By Ruby Espie on August 11 2018 03:01:36
Take a trip to your local library or university library. Although it may seem old fashioned, libraries are chock full of helpful research materials from books to newspapers and magazines to journals. Don’t be afraid to ask the librarian for help either - they are trained in research and know where everything about your topic is located.
Although it may seem counter-intuitive, writing your introduction first may be more difficult to accomplish than starting with the meat of your paper. Starting by writing the main points (focusing on supporting your thesis) allows you to slightly change and manipulate your ideas and commentary.

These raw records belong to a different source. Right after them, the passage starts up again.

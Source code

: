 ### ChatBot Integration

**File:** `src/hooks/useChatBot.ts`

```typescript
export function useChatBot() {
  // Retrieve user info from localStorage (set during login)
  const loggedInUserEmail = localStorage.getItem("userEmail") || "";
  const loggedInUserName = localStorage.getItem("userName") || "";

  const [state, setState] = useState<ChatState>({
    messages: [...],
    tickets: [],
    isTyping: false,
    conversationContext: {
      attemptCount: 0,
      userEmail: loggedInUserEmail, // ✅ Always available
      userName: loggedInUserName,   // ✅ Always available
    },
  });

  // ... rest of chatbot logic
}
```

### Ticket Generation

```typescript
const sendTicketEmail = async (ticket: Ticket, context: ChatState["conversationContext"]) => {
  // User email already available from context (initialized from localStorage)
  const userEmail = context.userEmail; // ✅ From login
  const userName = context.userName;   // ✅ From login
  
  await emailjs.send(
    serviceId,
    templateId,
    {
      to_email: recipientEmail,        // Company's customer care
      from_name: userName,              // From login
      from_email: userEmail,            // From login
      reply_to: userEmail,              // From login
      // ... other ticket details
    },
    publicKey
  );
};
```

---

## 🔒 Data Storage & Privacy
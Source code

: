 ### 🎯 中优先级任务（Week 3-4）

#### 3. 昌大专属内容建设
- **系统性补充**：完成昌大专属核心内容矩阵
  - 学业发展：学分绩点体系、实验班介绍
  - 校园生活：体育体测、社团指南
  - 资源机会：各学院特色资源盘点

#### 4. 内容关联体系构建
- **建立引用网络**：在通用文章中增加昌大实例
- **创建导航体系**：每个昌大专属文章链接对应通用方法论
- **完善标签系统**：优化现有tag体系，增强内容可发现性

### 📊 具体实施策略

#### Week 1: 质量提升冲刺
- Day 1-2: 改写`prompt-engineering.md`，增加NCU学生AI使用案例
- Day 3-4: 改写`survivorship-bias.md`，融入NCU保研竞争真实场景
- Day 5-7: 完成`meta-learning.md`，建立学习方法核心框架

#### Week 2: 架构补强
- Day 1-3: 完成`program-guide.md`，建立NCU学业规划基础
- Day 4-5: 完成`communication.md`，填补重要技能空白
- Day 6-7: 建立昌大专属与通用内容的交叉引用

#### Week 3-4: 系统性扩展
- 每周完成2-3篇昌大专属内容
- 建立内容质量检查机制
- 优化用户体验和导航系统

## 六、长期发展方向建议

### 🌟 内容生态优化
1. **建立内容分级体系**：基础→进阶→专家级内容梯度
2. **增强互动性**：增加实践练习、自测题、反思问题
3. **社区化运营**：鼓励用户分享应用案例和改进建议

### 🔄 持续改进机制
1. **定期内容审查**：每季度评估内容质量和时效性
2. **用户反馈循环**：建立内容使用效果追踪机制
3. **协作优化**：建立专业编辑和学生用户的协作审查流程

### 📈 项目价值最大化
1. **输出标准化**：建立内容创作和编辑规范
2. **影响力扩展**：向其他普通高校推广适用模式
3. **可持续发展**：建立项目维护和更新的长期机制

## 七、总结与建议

Research paper? What image comes into mind as you hear those words: working with stacks of articles and books, hunting the "treasure" of others thoughts? Whatever image you create, it is a sure bet that you are envisioning sources of information--articles, books, people, artworks. Yet a research paper is more than the sum of your sources, more than a collection of different pieces of information about a topic, and more than a review of the literature in a field. A research paper analyzes a perspective or argues a point. Regardless of the type of research paper you are writing, your finished research paper should present your own thinking backed up by others ideas and information.
A single main point doesn’t have to be kept to a single paragraph, especially if you are writing a relatively long research paper. Main ideas can be spread out over as many paragraphs as you deem necessary.